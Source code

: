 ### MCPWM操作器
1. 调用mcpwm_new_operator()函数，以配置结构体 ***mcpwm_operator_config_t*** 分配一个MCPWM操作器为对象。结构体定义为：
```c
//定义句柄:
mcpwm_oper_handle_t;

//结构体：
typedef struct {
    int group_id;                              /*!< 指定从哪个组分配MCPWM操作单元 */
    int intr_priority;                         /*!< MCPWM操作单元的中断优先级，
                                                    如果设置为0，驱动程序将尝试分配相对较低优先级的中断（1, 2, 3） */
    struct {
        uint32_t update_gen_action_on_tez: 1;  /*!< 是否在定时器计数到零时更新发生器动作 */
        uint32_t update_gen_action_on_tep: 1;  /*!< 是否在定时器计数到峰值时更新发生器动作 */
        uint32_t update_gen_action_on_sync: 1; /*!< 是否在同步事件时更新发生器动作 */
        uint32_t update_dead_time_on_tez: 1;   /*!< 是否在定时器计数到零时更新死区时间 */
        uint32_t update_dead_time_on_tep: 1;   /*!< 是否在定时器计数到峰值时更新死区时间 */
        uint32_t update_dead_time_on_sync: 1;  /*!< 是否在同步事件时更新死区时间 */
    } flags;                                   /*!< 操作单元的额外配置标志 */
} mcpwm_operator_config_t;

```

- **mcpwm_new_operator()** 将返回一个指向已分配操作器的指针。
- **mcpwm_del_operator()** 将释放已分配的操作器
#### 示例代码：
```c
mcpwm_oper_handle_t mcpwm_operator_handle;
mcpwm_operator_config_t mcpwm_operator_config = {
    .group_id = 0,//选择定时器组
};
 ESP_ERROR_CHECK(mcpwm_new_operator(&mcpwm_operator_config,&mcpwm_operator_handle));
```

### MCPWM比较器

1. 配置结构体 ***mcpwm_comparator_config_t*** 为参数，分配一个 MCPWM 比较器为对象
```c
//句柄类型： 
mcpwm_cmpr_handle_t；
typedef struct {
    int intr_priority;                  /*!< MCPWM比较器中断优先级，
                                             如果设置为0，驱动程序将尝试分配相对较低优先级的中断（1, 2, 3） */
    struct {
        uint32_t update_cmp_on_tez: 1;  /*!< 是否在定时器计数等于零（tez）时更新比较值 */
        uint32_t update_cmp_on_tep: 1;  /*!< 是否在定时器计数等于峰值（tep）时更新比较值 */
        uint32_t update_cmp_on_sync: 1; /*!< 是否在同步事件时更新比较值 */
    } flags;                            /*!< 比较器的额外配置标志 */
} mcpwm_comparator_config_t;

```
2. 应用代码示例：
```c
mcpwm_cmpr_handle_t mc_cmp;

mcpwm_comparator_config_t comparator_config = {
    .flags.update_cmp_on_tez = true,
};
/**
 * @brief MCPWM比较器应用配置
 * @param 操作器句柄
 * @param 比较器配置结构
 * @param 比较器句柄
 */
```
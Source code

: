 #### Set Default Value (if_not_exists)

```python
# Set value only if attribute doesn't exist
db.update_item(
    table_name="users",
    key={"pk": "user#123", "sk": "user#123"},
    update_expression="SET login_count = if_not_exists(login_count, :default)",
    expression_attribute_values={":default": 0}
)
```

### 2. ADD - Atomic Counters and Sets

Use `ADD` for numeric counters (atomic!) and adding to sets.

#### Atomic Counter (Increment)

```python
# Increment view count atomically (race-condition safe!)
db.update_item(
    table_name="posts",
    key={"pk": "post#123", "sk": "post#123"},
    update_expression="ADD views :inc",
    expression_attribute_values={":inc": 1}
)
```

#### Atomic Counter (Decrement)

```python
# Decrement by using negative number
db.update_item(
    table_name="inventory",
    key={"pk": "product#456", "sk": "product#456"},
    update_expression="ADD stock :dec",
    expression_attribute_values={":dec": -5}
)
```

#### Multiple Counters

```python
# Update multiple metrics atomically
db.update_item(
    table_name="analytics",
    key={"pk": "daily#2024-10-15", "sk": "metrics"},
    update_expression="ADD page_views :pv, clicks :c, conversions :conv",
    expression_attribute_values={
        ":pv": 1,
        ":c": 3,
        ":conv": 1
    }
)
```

----

Only a number is wanted here: how many lines in the entries contain the word "atomically"?

_RESULT_: 2